LAS VEGAS, Nev. (FOX5) -Las Vegas Valley residents are gathering hundreds of signatures to pause a project intended to help the homeless.

Residents are sending a message to to state and local leaders about the planned $200 million project referred to as Campus for Hope.

FOX5 has told you about the Campus for Hope and the dire need for more homeless services, transitional housing and resources for families across the Las Vegas Valley.

Community leaders have held town halls to address residents’ concerns.

MORE: Neighbors sound off on proposed homeless center in west Las Vegas

Local resident Jim Root created a online petition. There are hundreds of other signatures on paper from neighbors going door to door.

“We’ve seen no economic impact study, no environmental study, and only minor attempts at public involvement after loud complaints,” the petition states.

“It’s unfortunate that we have to fight. I would like it to just be something that we could have conversations about,” Root said, stating that officials have not presented blueprints, plans, or in-depth details to concerned residents.

“Our next step is likely legal action, but we’re going to continue with the petition as well and hope that someone in the political sphere will step up and recognize that this is not appropriate for our community,” Root said to FOX5.

“I would be against this if it was 900 apartments,” Root said. “900 apartments mean 900 new cars on the corner. It means building, it means traffic… 900 apartments on that corner don’t make sense for this community,” he said.

FOX5 recently did a one-on-one interview with the CEO of Campus for Hope.

“It’s built to look like and mimic a community. It looks like a college campus, you have kind of residential places, places for people, green spaces on the campus,” Kim Jefferies said.

“It’s really trying to build that community feeling, so that when people are trying to navigate all of these resources, they have a safe and beautiful environment to really recover from whatever led to their homelessness,” she said.

A spokesperson for the Campus for Hope tells FOX5, Jefferies has continued to meet with schools, libraries and facilities around the area. She will plan a meeting with community members to address concerns, the spokesperson said to FOX5.

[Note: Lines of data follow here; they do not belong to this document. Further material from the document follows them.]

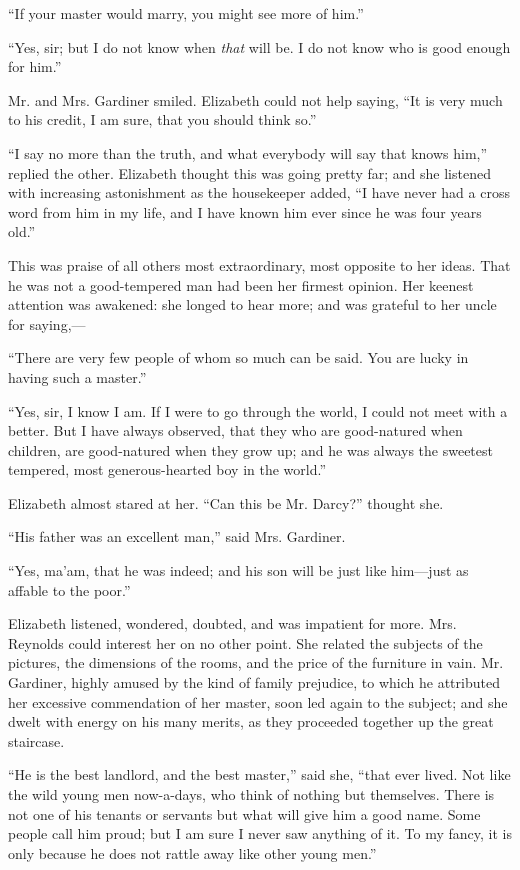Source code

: \documentclass[12pt]{book}
\begin{document}
``If your master would marry, you might see more of him.''

``Yes, sir; but I do not know when \textit{that} will be. I do not know who is good enough for him.''

Mr. and Mrs. Gardiner smiled. Elizabeth could not help saying, ``It is very much to his credit, I am sure, that you should think so.''

``I say no more than the truth, and what everybody will say that knows him,'' replied the other. Elizabeth thought this was going pretty far; and she listened with increasing astonishment as the housekeeper added, ``I have never had a cross word from him in my life, and I have known him ever since he was four years old.''

This was praise of all others most extraordinary, most opposite to her ideas. That he was not a good-tempered man had been her firmest opinion. Her keenest attention was awakened: she longed to hear more; and was grateful to her uncle for saying,---

``There are very few people of whom so much can be said. You are lucky in having such a master.''

``Yes, sir, I know I am. If I were to go through the world, I could not meet with a better. But I have always observed, that they who are good-natured when children, are good-natured when they grow up; and he was always the sweetest tempered, most generous-hearted boy in the world.''

Elizabeth almost stared at her. ``Can this be Mr. Darcy?'' thought she.

``His father was an excellent man,'' said Mrs. Gardiner.

``Yes, ma'am, that he was indeed; and his son will be just like him---just as affable to the poor.''

Elizabeth listened, wondered, doubted, and was impatient for more. Mrs. Reynolds could interest her on no other point. She related the subjects of the pictures, the dimensions of the rooms, and the price of the furniture in vain. Mr. Gardiner, highly amused by the kind of family prejudice, to which he attributed her excessive commendation of her master, soon led again to the subject; and she dwelt with energy on his many merits, as they proceeded together up the great staircase.

``He is the best landlord, and the best master,'' said she, ``that ever lived. Not like the wild young men now-a-days, who think of nothing but themselves. There is not one of his tenants or servants but what will give him a good name. Some people call him proud; but I am sure I never saw anything of it. To my fancy, it is only because he does not rattle away like other young men.''
\end{document}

FOX5 told you how Las Vegas City Councilman and Mayor Pro Tem Brian Knudsen of Ward 1 has been hearing concerns — and working to dispel any misconceptions.

“The neighbors around there, the neighborhoods around there, I get to represent all of them. They’re nervous. They don’t want this to be a tent village. The Campus For Hope is not that: Campus for Hope is apartments. It’s medical services, and it’s workforce and childcare options,” Knudsen said.

Root and other residents have concerns about an expansion of services at the site provided by the Nevada Department of Health and Human Services for inmates with mental illness.

According to the Southern Nevada Adult Mental Health Service campus Master Plan in 2022, research found that there are 200 additional beds needed for its “forensic facility” to meet the needs of the growing Las Vegas Valley.

FOX5 has reached out to DHHS to clarify plans for expansion.